STUDENTS have been given a detailed preview of exactly what to expect in an oral Irish exam in 15 months' time, after exam chiefs ignored the advice of experts.
Now a row has broken out over whether or not plans to change the oral Irish test next year will lead to a 'dumbing down' of the subject in the Leaving Certificate.
The change will come into effect in 2012 when the marks for the oral increase from 25pc to 40pc of the total of 600 marks for the subject.
As part of the change, students will be asked to give a description in Irish of a series of pictures on a page.
The advice from the experts was that the page should be given to the students only a few minutes before the test so that their ability would be really tested.
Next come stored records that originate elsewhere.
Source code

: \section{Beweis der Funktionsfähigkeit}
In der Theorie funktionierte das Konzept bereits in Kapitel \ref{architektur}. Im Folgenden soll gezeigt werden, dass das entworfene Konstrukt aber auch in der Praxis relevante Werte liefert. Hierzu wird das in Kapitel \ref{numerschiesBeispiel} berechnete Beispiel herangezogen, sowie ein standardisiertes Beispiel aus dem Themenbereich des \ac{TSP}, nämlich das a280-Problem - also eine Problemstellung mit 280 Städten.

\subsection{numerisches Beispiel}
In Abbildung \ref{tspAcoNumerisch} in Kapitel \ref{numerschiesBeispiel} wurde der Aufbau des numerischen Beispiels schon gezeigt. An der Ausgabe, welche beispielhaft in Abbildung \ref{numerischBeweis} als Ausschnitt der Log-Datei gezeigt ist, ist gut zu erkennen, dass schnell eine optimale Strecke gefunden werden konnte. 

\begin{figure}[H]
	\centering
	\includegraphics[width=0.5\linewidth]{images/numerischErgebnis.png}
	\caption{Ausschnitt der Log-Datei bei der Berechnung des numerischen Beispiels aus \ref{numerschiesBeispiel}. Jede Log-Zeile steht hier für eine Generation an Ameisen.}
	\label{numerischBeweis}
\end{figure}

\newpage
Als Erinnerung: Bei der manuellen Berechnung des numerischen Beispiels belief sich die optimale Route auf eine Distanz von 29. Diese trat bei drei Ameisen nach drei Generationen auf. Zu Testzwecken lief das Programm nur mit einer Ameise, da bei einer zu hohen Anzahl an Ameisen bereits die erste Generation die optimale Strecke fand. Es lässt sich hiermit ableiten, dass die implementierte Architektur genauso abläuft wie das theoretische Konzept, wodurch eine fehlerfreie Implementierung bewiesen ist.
But this advice has been ignored. Instead, 20 pages with pictures have been made available to schools -- a year and three months before the test.
One of these pages will be selected by the examiner and the student will be asked to give a description of it in four minutes for a maximum of 80 marks.
In that time there may be "a small number" of questions from the examiner about the pictures.
Anna Ni Ghallachoir from the Language Centre in NUI Maynooth said publishing the pages so far in advance gave students plenty of time to memorise what to say.
The Irish Independent has learnt that this was also the view of the National Council for Curriculum and Assessment, the State's advisory body.
But the advice was rejected by the State Examinations Commission, which has posted the 20 pages on its website (www.examinations.ie).
The commission has also named the five poems, one of which will have to be read aloud in part during the oral test.
The commission said this was a test of the candidate's ability to understand the poem, as well as accuracy of pronunciation.
Students can get up to 35 marks for just two minutes of poetry reading, but critics said most students will simply learn them off by heart, without necessarily having any clear understanding. They also point out that the much more difficult task of answering the poetry question on the written paper is worth only 30 marks.
Ms Ni Ghallachoir said the arrangements for the poetry reading and picture description meant that students could boost their marks by rote learning but without displaying any real ability.
Critics said that the new arrangements do not reward the linguistic competence of native Irish speakers.
Fiona Ui Uiginn, deputy principal of Colaiste Iosagain in Stillorgan, Co Dublin, said the official justification for the additional marks for the oral was that students would have more time to develop the spoken language.
"A similar change was introduced a number of years ago in the case of foreign languages.
"The result: Ireland now ranks at the bottom of European surveys on foreign language competence," she added.